Although the value of the estate of Mr. Young was collected into the treasury, it was never regarded as the absolute property of the Territory. In the territorial liabilities twenty-six hundred and fifteen dollars is given as “collected from the estate of Ewing Young.” In after years, when Oregon had been admitted into the Union, the value of his property was refunded to his son, Joaquin Young, who appeared and established his claim to the satisfaction of the authorities. Ewing Young, it seemed, had contracted a marriage with an Indian woman, in New Mexico, before going to California, the issue of which marriage was Joaquin, a personage who would have never been known in the history of Oregon if his father had died in the poorhouse — provided there had been one in Oregon.

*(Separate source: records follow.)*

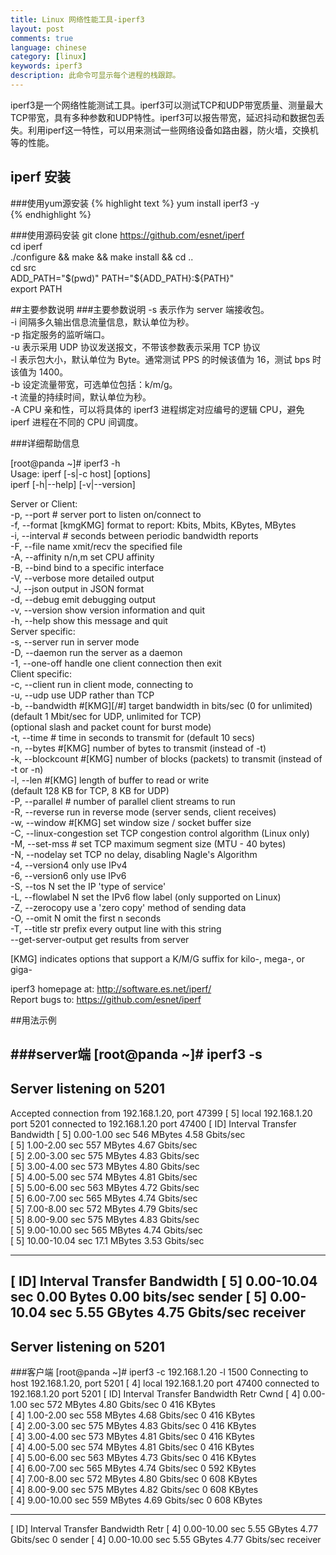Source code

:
 ```yaml
---
title: Linux 网络性能工具-iperf3
layout: post
comments: true
language: chinese
category: [linux]
keywords: iperf3
description: 此命令可显示每个进程的栈跟踪。
---
```


iperf3是一个网络性能测试工具。iperf3可以测试TCP和UDP带宽质量、测量最大TCP带宽，具有多种参数和UDP特性。iperf3可以报告带宽，延迟抖动和数据包丢失。利用iperf这一特性，可以用来测试一些网络设备如路由器，防火墙，交换机等的性能。
<!-- more -->


## iperf 安装
###使用yum源安装
{% highlight text %}
yum install iperf3 -y  
{% endhighlight %}

###使用源码安装
git clone https://github.com/esnet/iperf  
cd iperf  
./configure && make && make install && cd ..  
cd src  
ADD_PATH="$(pwd)"  
PATH="${ADD_PATH}:${PATH}"  
export PATH  

##主要参数说明
###主要参数说明
-s    表示作为 server 端接收包。  
-i	间隔多久输出信息流量信息，默认单位为秒。  
-p	指定服务的监听端口。  
-u	表示采用 UDP 协议发送报文，不带该参数表示采用 TCP 协议  
-l	表示包大小，默认单位为 Byte。通常测试 PPS 的时候该值为 16，测试 bps 时该值为 1400。  
-b	设定流量带宽，可选单位包括：k/m/g。  
-t	流量的持续时间，默认单位为秒。  
-A	CPU 亲和性，可以将具体的 iperf3 进程绑定对应编号的逻辑 CPU，避免 iperf 进程在不同的 CPU 间调度。  

###详细帮助信息

[root@panda ~]# iperf3 -h  
Usage: iperf [-s|-c host] [options]  
       iperf [-h|--help] [-v|--version]  

Server or Client:  
  -p, --port      #         server port to listen on/connect to  
  -f, --format    [kmgKMG]  format to report: Kbits, Mbits, KBytes, MBytes  
  -i, --interval  #         seconds between periodic bandwidth reports  
  -F, --file name           xmit/recv the specified file  
  -A, --affinity n/n,m      set CPU affinity  
  -B, --bind      <host>    bind to a specific interface  
  -V, --verbose             more detailed output  
  -J, --json                output in JSON format  
  -d, --debug               emit debugging output  
  -v, --version             show version information and quit  
  -h, --help                show this message and quit  
Server specific:  
  -s, --server              run in server mode  
  -D, --daemon              run the server as a daemon  
  -1, --one-off             handle one client connection then exit  
Client specific:  
  -c, --client    <host>    run in client mode, connecting to <host>  
  -u, --udp                 use UDP rather than TCP  
  -b, --bandwidth #[KMG][/#] target bandwidth in bits/sec (0 for unlimited)  
                            (default 1 Mbit/sec for UDP, unlimited for TCP)  
                            (optional slash and packet count for burst mode)  
  -t, --time      #         time in seconds to transmit for (default 10 secs)  
  -n, --bytes     #[KMG]    number of bytes to transmit (instead of -t)  
  -k, --blockcount #[KMG]   number of blocks (packets) to transmit (instead of -t or -n)  
  -l, --len       #[KMG]    length of buffer to read or write  
                            (default 128 KB for TCP, 8 KB for UDP)  
  -P, --parallel  #         number of parallel client streams to run  
  -R, --reverse             run in reverse mode (server sends, client receives)  
  -w, --window    #[KMG]    set window size / socket buffer size  
  -C, --linux-congestion <algo>  set TCP congestion control algorithm (Linux only)  
  -M, --set-mss   #         set TCP maximum segment size (MTU - 40 bytes)  
  -N, --nodelay             set TCP no delay, disabling Nagle's Algorithm  
  -4, --version4            only use IPv4  
  -6, --version6            only use IPv6  
  -S, --tos N               set the IP 'type of service'  
  -L, --flowlabel N         set the IPv6 flow label (only supported on Linux)  
  -Z, --zerocopy            use a 'zero copy' method of sending data  
  -O, --omit N              omit the first n seconds  
  -T, --title str           prefix every output line with this string  
  --get-server-output       get results from server  
  
[KMG] indicates options that support a K/M/G suffix for kilo-, mega-, or giga-  
  
iperf3 homepage at: http://software.es.net/iperf/  
Report bugs to:     https://github.com/esnet/iperf  

##用法示例

###server端
[root@panda ~]# iperf3 -s  
-----------------------------------------------------------  
Server listening on 5201
-----------------------------------------------------------  
Accepted connection from 192.168.1.20, port 47399
[  5] local 192.168.1.20 port 5201 connected to 192.168.1.20 port 47400
[ ID] Interval           Transfer     Bandwidth
[  5]   0.00-1.00   sec   546 MBytes  4.58 Gbits/sec                  
[  5]   1.00-2.00   sec   557 MBytes  4.67 Gbits/sec                  
[  5]   2.00-3.00   sec   575 MBytes  4.83 Gbits/sec                  
[  5]   3.00-4.00   sec   573 MBytes  4.80 Gbits/sec                  
[  5]   4.00-5.00   sec   574 MBytes  4.81 Gbits/sec                  
[  5]   5.00-6.00   sec   563 MBytes  4.72 Gbits/sec                  
[  5]   6.00-7.00   sec   565 MBytes  4.74 Gbits/sec                  
[  5]   7.00-8.00   sec   572 MBytes  4.79 Gbits/sec                  
[  5]   8.00-9.00   sec   575 MBytes  4.83 Gbits/sec                  
[  5]   9.00-10.00  sec   565 MBytes  4.74 Gbits/sec                  
[  5]  10.00-10.04  sec  17.1 MBytes  3.53 Gbits/sec                  
- - - - - - - - - - - - - - - - - - - - - - - - -
[ ID] Interval           Transfer     Bandwidth
[  5]   0.00-10.04  sec  0.00 Bytes  0.00 bits/sec                  sender
[  5]   0.00-10.04  sec  5.55 GBytes  4.75 Gbits/sec                  receiver
-----------------------------------------------------------
Server listening on 5201
-----------------------------------------------------------


###客户端
[root@panda ~]# iperf3 -c 192.168.1.20 -l 1500
Connecting to host 192.168.1.20, port 5201
[  4] local 192.168.1.20 port 47400 connected to 192.168.1.20 port 5201
[ ID] Interval           Transfer     Bandwidth       Retr  Cwnd
[  4]   0.00-1.00   sec   572 MBytes  4.80 Gbits/sec    0    416 KBytes       
[  4]   1.00-2.00   sec   558 MBytes  4.68 Gbits/sec    0    416 KBytes       
[  4]   2.00-3.00   sec   575 MBytes  4.83 Gbits/sec    0    416 KBytes       
[  4]   3.00-4.00   sec   573 MBytes  4.81 Gbits/sec    0    416 KBytes       
[  4]   4.00-5.00   sec   574 MBytes  4.81 Gbits/sec    0    416 KBytes       
[  4]   5.00-6.00   sec   563 MBytes  4.73 Gbits/sec    0    416 KBytes       
[  4]   6.00-7.00   sec   565 MBytes  4.74 Gbits/sec    0    592 KBytes       
[  4]   7.00-8.00   sec   572 MBytes  4.80 Gbits/sec    0    608 KBytes       
[  4]   8.00-9.00   sec   575 MBytes  4.82 Gbits/sec    0    608 KBytes       
[  4]   9.00-10.00  sec   559 MBytes  4.69 Gbits/sec    0    608 KBytes       
- - - - - - - - - - - - - - - - - - - - - - - - -
[ ID] Interval           Transfer     Bandwidth       Retr
[  4]   0.00-10.00  sec  5.55 GBytes  4.77 Gbits/sec    0             sender
[  4]   0.00-10.00  sec  5.55 GBytes  4.77 Gbits/sec                  receiver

When Ewing Young first came to Oregon, he was of the opinion that the land would be disposed of in large grants, as in California. In accordance with this impression, he made claim to practically all of the Chehalem Valley and was its nominal owner, without opposition, at the time of his death.

In 1845, there came to the valley a man named Sydney Smith, a grandnephew of Ethan Allen, of Ticonderoga fame, who secured employment on his farm. Young was said to be a hard man to get along with, but Smith appeared to understand him sufficiently well to smooth over the rough places and they were great friends at the time of Young’s death. Smith was born in New York State in 1809 and came to Oregon with a score of other young men, making the entire trip on horseback. Upon Young’s death and the settlement of his estate, Sydney Smith purchased as much of the land as he could lawfully hold, including the houses and other improvements. He was then thirty-two years old and single.

In 1845, there also came to the Chehalem Valley a man named Daniel Bailey, from Missouri. He had a family consisting of his wife and several children, and hearing that a bachelor named Smith had a house not far away, he immediately went to see him with the hope that he would like to take a family in for the winter, for he had no place to go. Fortunately, the proposition met with Smith’s approval, and the family moved in.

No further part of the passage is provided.